Rajiv's Interview with Voice of America - US Green Card Lottery Under Threat

Substantial transcription for video

http://www.voanews.com/content/green-card-lottery-immigration-reform-us…

 

WASHINGTON — The popular Green Card Lottery program could be eliminated if the U.S. Congress passes the current version of the bipartisan immigration reform plan. The lottery was set up as a way to give anyone a chance at the "American dream." But the new plan will focus instead on adding more highly-educated workers in science, technology, engineering and math.

 

Two years ago Rafiq-ul-Islam won a U.S. permanent resident visa through the Green Card Lottery and came to the United States from Bangladesh -- with little more than the clothing he owned and a dream of a better life in America.  

 

“I apply for [and] came [to] America. I want to change my luck. If I can change my luck I can support my family, everything, all will be changed, everything like, that’s why I applied,” he said.

 

The late Senator Edward Kennedy came up with the idea for a visa lottery system in the 1990s -- as a way to give opportunity to European and other countries with low immigration quotas.
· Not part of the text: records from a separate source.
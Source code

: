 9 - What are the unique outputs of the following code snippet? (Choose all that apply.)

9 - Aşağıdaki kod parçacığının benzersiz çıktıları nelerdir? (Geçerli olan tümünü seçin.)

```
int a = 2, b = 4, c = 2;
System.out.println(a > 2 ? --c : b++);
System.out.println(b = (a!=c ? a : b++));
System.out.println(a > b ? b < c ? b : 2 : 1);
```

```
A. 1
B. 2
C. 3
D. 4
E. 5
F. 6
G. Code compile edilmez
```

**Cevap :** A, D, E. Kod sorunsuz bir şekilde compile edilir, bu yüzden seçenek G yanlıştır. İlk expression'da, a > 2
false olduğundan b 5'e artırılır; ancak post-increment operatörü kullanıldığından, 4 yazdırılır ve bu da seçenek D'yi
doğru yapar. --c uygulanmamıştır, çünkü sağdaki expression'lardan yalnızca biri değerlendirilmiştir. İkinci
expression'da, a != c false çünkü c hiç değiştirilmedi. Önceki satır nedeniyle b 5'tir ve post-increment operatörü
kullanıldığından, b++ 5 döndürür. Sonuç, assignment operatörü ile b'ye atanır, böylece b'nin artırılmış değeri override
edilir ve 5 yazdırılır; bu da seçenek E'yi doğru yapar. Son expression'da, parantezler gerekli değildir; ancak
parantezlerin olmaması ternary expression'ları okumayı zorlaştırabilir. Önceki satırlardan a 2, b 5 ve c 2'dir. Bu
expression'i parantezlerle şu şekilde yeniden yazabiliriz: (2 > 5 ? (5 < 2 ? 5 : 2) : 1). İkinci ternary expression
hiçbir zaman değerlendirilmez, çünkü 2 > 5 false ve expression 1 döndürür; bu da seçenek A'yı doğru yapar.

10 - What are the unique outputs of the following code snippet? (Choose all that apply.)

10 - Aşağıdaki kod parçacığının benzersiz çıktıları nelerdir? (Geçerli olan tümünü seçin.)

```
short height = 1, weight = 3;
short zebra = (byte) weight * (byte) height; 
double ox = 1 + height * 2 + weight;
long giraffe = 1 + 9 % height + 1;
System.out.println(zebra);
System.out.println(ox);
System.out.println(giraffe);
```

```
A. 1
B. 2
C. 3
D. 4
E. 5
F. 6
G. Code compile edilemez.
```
The lottery program -- officially known as the diversity visa -- is relatively small, granting about 50,000 visas compared to the more than one million new green cards issued each year.

 

The lucky winners like ul-Islam must pass a background check, but need only a high school degree or work experience to qualify.  Immigration attorney Rajiv Khanna says the diversity visa has come to symbolize core American values.

 

“But United States is blessed and perhaps cursed with that unique vision we have, that we are as a nation, a citizen of the world community.  And we have to accommodate certain things in good conscience and good faith rather than as a matter of self-interest,” Khanna said.

 

But under the proposed immigration reform plan being considered by the U.S. Congress, the diversity visa faces elimination.  Instead, the plan would expand opportunities for professionals like Bhushan Parekh who hold advanced degrees in science, technology, engineering and math.  Parekh’s H-1B professional visa was sponsored by a major U.S. company.

 

“Because I had done the engineering in India, the 4-year degree, and I’d also worked in India for a year after.  During the interview process it was very apparent to them that I had the management skills they were looking for,” Parekh said.

 

Some members of Congress oppose eliminating the diversity visa -- saying the U.S. should give some opportunity to the world's poor and disadvantaged.  But, in these hard economic times, Khanna says fairness is no longer the priority.

 

“So diversity by itself is no longer the virtue that we seek in our current immigration system as proposed.  What we seek instead is, ‘What can you do for us?,’” Khanna said.

 

Khanna says while U.S. businesses are lobbying for more professional visas, the poor from developing countries have no such powerful sponsors.